[DATA TO USE]
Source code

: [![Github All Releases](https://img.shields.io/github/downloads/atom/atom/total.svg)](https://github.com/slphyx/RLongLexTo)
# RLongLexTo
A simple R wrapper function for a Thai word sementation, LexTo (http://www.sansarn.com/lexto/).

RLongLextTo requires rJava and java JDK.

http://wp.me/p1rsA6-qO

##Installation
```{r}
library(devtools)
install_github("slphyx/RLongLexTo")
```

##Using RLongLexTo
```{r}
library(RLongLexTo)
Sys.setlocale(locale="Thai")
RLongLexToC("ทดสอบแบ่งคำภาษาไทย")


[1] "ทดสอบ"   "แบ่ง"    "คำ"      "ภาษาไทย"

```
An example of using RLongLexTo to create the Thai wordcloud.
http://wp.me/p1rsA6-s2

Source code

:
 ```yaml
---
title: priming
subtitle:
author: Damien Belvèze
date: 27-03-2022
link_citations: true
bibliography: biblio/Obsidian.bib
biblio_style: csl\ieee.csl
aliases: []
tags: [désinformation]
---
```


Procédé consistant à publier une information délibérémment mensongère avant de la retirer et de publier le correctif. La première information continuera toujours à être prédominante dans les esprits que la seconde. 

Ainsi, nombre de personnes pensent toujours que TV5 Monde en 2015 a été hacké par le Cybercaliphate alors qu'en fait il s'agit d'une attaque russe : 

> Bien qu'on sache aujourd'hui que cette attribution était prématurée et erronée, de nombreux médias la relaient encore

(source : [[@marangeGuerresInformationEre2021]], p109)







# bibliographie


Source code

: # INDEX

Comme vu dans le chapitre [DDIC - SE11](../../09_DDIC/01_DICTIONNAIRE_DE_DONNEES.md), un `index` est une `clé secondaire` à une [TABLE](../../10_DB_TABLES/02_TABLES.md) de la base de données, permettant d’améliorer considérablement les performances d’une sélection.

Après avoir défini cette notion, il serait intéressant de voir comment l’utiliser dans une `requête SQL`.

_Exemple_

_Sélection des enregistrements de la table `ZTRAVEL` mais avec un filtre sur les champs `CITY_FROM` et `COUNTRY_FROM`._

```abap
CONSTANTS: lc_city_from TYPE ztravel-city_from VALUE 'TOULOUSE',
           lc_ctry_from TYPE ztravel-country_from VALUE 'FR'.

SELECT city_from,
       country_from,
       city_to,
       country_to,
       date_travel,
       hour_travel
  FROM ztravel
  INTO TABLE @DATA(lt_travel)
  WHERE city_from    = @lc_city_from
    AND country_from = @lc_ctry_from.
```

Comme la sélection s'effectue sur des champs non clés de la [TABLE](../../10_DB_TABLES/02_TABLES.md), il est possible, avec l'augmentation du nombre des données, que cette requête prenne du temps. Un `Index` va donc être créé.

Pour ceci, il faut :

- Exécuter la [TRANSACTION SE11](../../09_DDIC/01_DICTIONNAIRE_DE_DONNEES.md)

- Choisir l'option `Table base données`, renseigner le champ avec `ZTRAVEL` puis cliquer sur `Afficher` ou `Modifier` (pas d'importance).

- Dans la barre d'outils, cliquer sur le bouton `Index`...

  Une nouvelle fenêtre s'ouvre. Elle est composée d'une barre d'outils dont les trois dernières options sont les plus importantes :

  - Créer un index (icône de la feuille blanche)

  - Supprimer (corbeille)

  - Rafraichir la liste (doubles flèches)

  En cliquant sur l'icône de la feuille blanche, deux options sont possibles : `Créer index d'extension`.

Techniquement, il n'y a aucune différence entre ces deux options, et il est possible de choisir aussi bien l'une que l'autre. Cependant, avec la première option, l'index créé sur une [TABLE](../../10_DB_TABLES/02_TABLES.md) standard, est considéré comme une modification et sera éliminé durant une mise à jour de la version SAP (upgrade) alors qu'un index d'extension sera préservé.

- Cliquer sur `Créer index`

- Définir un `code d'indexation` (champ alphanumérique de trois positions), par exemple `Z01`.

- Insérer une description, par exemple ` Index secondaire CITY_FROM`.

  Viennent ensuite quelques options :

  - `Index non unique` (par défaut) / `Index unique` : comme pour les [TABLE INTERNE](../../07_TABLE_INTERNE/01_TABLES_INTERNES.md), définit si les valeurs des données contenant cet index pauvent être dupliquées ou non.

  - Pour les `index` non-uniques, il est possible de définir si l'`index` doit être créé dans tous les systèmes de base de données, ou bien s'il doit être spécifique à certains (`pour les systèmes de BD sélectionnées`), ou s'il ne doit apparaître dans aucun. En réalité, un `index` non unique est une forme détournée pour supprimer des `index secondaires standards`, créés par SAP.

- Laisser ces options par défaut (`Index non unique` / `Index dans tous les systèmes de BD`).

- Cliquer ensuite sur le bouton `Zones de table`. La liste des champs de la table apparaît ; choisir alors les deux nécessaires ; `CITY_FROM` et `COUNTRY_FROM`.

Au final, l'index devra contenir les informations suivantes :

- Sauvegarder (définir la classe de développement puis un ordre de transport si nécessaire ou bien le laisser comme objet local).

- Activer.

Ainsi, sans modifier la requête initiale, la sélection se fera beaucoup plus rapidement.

[TASK INSTRUCTIONS] Above are the entries. Quote exactly the lines from the one bearing "- Supprimer (corbeille)" through the one bearing "Viennent ensuite quelques".

[TASK OUTPUT]
  - Supprimer (corbeille)

  - Rafraichir la liste (doubles flèches)

  En cliquant sur l'icône de la feuille blanche, deux options sont possibles : `Créer index d'extension`.

Techniquement, il n'y a aucune différence entre ces deux options, et il est possible de choisir aussi bien l'une que l'autre. Cependant, avec la première option, l'index créé sur une [TABLE](../../10_DB_TABLES/02_TABLES.md) standard, est considéré comme une modification et sera éliminé durant une mise à jour de la version SAP (upgrade) alors qu'un index d'extension sera préservé.

- Cliquer sur `Créer index`

- Définir un `code d'indexation` (champ alphanumérique de trois positions), par exemple `Z01`.

- Insérer une description, par exemple ` Index secondaire CITY_FROM`.

  Viennent ensuite quelques options :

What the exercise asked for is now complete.